RTOS debugging, part 4: Priority inversion ? when the important stuff has to wait
October 10, 2017
As a developer, you have to watch out for programming pitfalls that can result in a higher priority task having to wait for a lower priority task ? this condition is known as priority inversion.
The central idea underlying an RTOS with a fixed-priority scheduler is that a high-priority task should be scheduled ahead of one with lower priority. If necessary, the RTOS can even pre-empt the running task, forcing it to yield the CPU to a higher priority task. Yet, as a developer you have to watch out for programming pitfalls that can result in a higher priority task having to wait for a lower priority task – this condition is known as priority inversion.
Priority inversions can occur in conjunction with a mutex, message queue or other type of synchronization object. The best way to describe the problem is probably to step through an example.
In the timeline diagram below, captured with Tracealyzer, we have a low-priority task (green) executing. It takes a binary semaphore to protect some critical section and continues to execute code within the critical section. When the high-priority task (red) enters the ready state, the RTOS pre-empts the green task and lets the red run. The red task tries to grab the same binary semaphore, but is blocked as the low-priority green task is holding it.
So far, everything is fine – this is expected behavior. In general, the green task would now run and quickly release the semaphore, at which time it is again pre-empted and the red task can obtain the semaphore and proceed. This time, however, an inversion occurs instead. For some reason, maybe a timed wait that has expired, a medium-priority (orange) task has entered the ready state and is allowed to execute ahead of the green task. As the orange task has no knowledge of the contested semaphore, it happily runs to completion. Only then does the green task finally run so that it can release the semaphore and hand over execution to the red, high-priority task.

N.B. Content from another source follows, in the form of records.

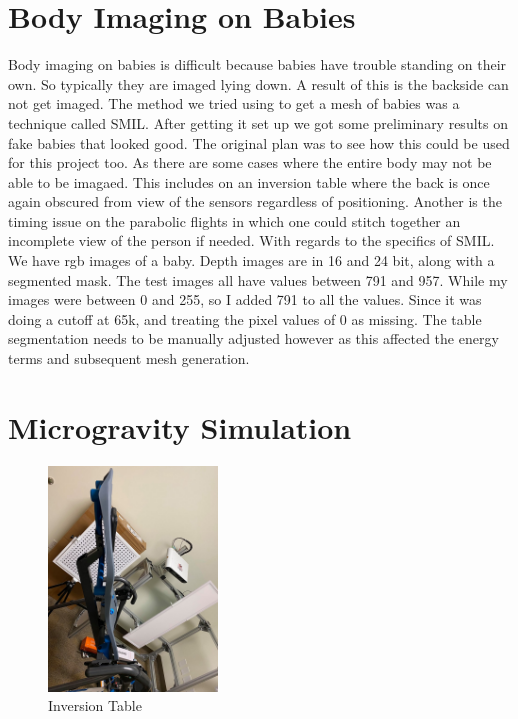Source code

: \section{Body Imaging on Babies}
Body imaging on babies is difficult because babies have trouble standing on their own. So typically they are imaged lying down. A result of this is the backside can not get imaged. The method we tried using to get a mesh of babies was a technique called SMIL\cite{hesse2018learning}. After getting it set up we got some preliminary results on fake babies that looked good. The original plan was to see how this could be used for this project too. As there are some cases where the entire body may not be able to be imagaed. This includes on an inversion table where the back is once again obscured from view of the sensors regardless of positioning. Another is the timing issue on the parabolic flights in which one could stitch together an incomplete view of the person if needed. With regards to the specifics of SMIL. We have rgb images of a baby. Depth images are in 16 and 24 bit, along with a segmented mask. The test images all have values between 791 and 957. While my images were between 0 and 255, so I added 791 to all the values. Since it was doing a cutoff at 65k, and treating the pixel values of 0 as missing. The table segmentation needs to be manually adjusted however as this affected the energy terms and subsequent mesh generation.
\section{Microgravity Simulation}


\begin{figure}[!htb]
	\caption{Inversion Table}
	\centering
	\includegraphics[width=0.4\textwidth]{images/inversion.jpg}
\end{figure}
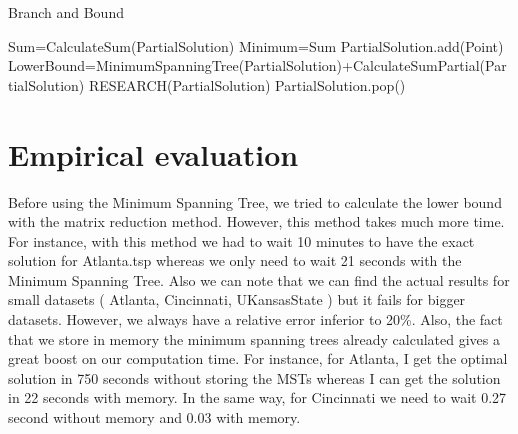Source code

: \documentclass[12pt]{article}
\begin{document}
\begin{algorithm}
  \caption{Branch and Bound}\label{euclid}
  \begin{algorithmic}[1]
	\State Sum=CalculateSum(PartialSolution)
	      \State Minimum=Sum
	\EndIf
      \EndIf
	      \State PartialSolution.add(Point)
	      \State LowerBound=MinimumSpanningTree(PartialSolution)+CalculateSumPartial(PartialSolution)
		\State RESEARCH(PartialSolution)
	      \EndIf
	       \State PartialSolution.pop()
	\EndIf
      \EndFor
    \EndFunction
  \end{algorithmic}
\end{algorithm}

\section{Empirical evaluation}

Before using the Minimum Spanning Tree, we tried to calculate the lower bound with the matrix reduction method. However, this method takes much more time. For instance, with this method we had to wait 10 minutes to have the exact solution for Atlanta.tsp whereas we only need to wait 21 seconds with the Minimum Spanning Tree. Also we can note that we can find the actual results for small datasets ( Atlanta, Cincinnati, UKansasState ) but it fails for bigger datasets. However, we always have a relative error inferior to 20\%. Also, the fact that we store in memory the minimum spanning trees already calculated gives a great boost on our computation time. For instance, for Atlanta, I get the optimal solution in 750 seconds without storing the MSTs whereas I can get the solution in 22 seconds with memory. In the same way, for Cincinnati we need to wait 0.27 second without memory and 0.03 with memory. \\
\end{document}
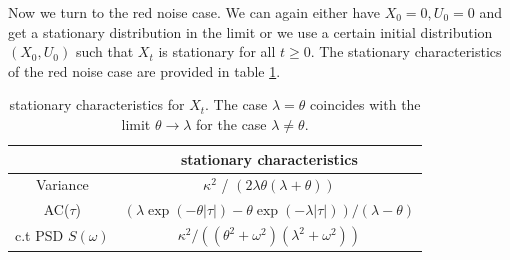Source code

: \documentclass[%
thesis=student,%
coverpage=false,%
titlepage=false,%
headmarks=true, %
english,%
font=libertine, %
math=newpxtx, %
BCOR=5mm,%
coverBCOR=11mm%
]{tumbook}
\begin{document}
Now we turn to the red noise case. We can again either have $X_{0} = 0, U_{0} = 0$ and get a stationary distribution in the limit or we use a certain initial distribution $(X_{0},U_{0})$ such that $X_{t}$ is stationary for all $t \geq 0$. The stationary characteristics of the red noise case are provided in table \ref{tab:red_noise_stat_char}.

\begin{table}[h!]
\centering
\begin{tabular}{|c|c|}
\hline
& stationary characteristics\\
\hline
Variance & $\kappa^2$ / $(2\lambda\theta(\lambda + \theta))$\\
AC($\tau$) & $(\lambda\exp(-\theta\lvert\tau\rvert)-\theta\exp(-\lambda\lvert\tau\rvert))/(\lambda - \theta)$\\
c.t PSD $S(\omega)$ & $\kappa^2/((\theta^2 + \omega^2)(\lambda^2 + \omega^2))$\\
\hline
\end{tabular}
\caption{stationary characteristics for $X_{t}$. The case $\lambda = \theta$ coincides with the limit $\theta \rightarrow \lambda$ for the case $\lambda \neq \theta$.}
\label{tab:red_noise_stat_char}
\end{table}
\end{document}
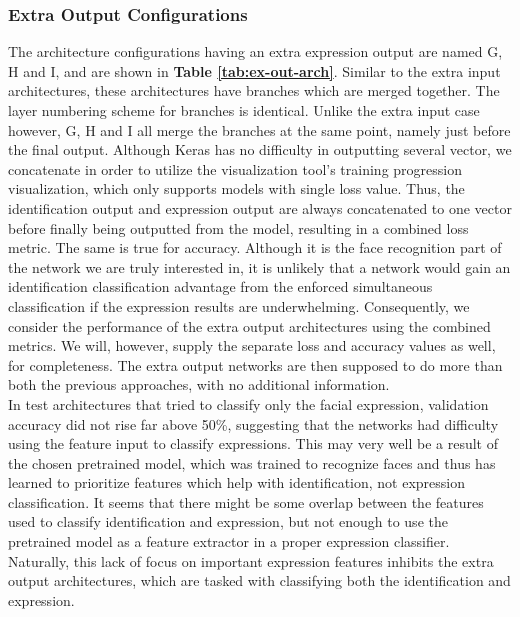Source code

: \subsubsection{Extra Output Configurations}

The architecture configurations having an extra expression output are named G, H and I, and are shown in \textbf{Table \ref{tab:ex-out-arch}}. Similar to the extra input architectures, these architectures have branches which are merged together. The layer numbering scheme for branches is identical. Unlike the extra input case however, G, H and I all merge the branches at the same point, namely just before the final output. Although Keras has no difficulty in outputting several vector, we concatenate in order to utilize the visualization tool's training progression visualization, which only supports models with single loss value. Thus, the identification output and expression output are always concatenated to one vector before finally being outputted from the model, resulting in a combined loss metric. The same is true for accuracy. Although it is the face recognition part of the network we are truly interested in, it is unlikely that a network would gain an identification classification advantage from the enforced simultaneous classification if the expression results are underwhelming. Consequently, we consider the performance of the extra output architectures using the combined metrics. We will, however, supply the separate loss and accuracy values as well, for completeness. The extra output networks are then supposed to do more than both the previous approaches, with no additional information. \\

\noindent In test architectures that tried to classify only the facial expression, validation accuracy did not rise far above 50\%, suggesting that the networks had difficulty using the feature input to classify expressions. This may very well be a result of the chosen pretrained model, which was trained to recognize faces and thus has learned to prioritize features which help with identification, not expression classification. It seems that there might be some overlap between the features used to classify identification and expression, but not enough to use the pretrained model as a feature extractor in a proper expression classifier. Naturally, this lack of focus on important expression features inhibits the extra output architectures, which are tasked with classifying both the identification and expression. \\

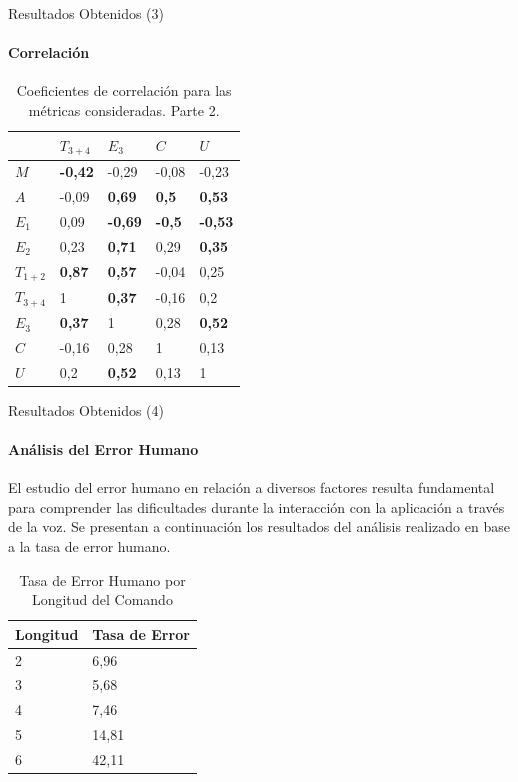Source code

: \begin{frame}{Resultados Obtenidos (3)}
\framesubtitle{Correlaci\'on}
\begin{table}[H] 
\centering
\tiny
\caption{Coeficientes de correlaci\'on para las m\'etricas consideradas. Parte 2.}
\begin{tabular}{|p{0.6cm}|p{0.6cm}|p{0.6cm}|p{0.6cm}|p{0.6cm}|}
\hline
&           $T_{3+4}$     & $E_3$ & $C$                        & $U$ \\
\hline
$M$         &  \textbf{-0,42}  &  -0,29  &  -0,08              &  -0,23 \\
$A$         &  -0,09  &  \textbf{0,69}  &  \textbf{0,5}        &  \textbf{0,53} \\
$E_1$       &  0,09  &  \textbf{-0,69}  &  \textbf{-0,5}       &  \textbf{-0,53} \\
$E_2$       &  0,23  &  \textbf{0,71}  &  0,29                 &  \textbf{0,35}  \\
$T_{1+2}$   &  \textbf{0,87}  &  \textbf{0,57}  &  -0,04       &  0,25 \\
$T_{3+4}$   &  1  &  \textbf{0,37}  &  -0,16                   &  0,2 \\
$E_3$       &  \textbf{0,37}  &  1  &  0,28                    &  \textbf{0,52} \\
$C$         &  -0,16  &  0,28  &  1                            &  0,13 \\
$U$         &  0,2  &  \textbf{0,52}  &  0,13                  &  1 \\
\hline
\end{tabular}
\label{sec:tabla-correlacion-2}
\end{table}
\end{frame}

\begin{frame}{Resultados Obtenidos (4)}
\framesubtitle{An\'alisis del Error Humano}
El estudio del error humano en relaci\'on a diversos factores resulta fundamental para comprender
las dificultades durante la interacci\'on con la aplicaci\'on a trav\'es de la voz.
Se presentan a continuaci\'on los resultados del an\'alisis realizado en base a la tasa de error humano.

\begin{table}[H]
\centering
\tiny
\caption{Tasa de Error Humano por Longitud del Comando}
\begin{tabular}{|p{1.5cm}|p{1.5cm}|}
\hline
    Longitud & Tasa de Error \\
    \hline
    2 & 6,96 \\
    3 & 5,68 \\
    4 & 7,46 \\
    5 & 14,81 \\
    6 & 42,11 \\
\hline
\end{tabular}
\label{sec:error-longitud}
\end{table}
\end{frame}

So, the high-priority task was blocked and had to wait for an indeterminate time while a medium-priority task ran to completion. That is priority inversion at work.
It is important to realize that the three tasks involved here were essentially helpless. None of them could have done anything to avoid the inversion, at least not without some support from the RTOS. Luckily, such support is available in many RTOSs in the form of mutexes with priority inheritance. A mutex (short for Mutual Exclusion) is a kind of semaphore intended for protecting a shared resource. Priority inheritance means that if a high priority task blocks while attempting to obtain a mutex that is currently held by a lower priority task, then the priority of the task holding the mutex is temporarily raised to that of the blocked task. In our scenario, when the red task was blocked the green task would have been elevated to red priority, effectively preventing the orange task from running.
Priority inheritance does not really cure priority inversion, it just minimizes its effect in some situations. Hard real-time applications should still be carefully designed such that priority inversion does not happen in the first place.
Generally, avoid blocking on shared resources whenever possible. As an example, if your task writes data to a message queue (that might become full) you could instead use a sufficiently large queue that doesn’t get full and, as an extra precaution, write in a non-blocking manner and check the return value for any failed writes. And instead of using multiple critical sections scattered all over the code (sharing a mutex) you can instead create a “server” task that performs all direct operations on the resource and taking requests from “client” tasks using a message queue, in a non-blocking manner. The server can send any replies via other message queues, specified in the requests, that are owned by the client tasks.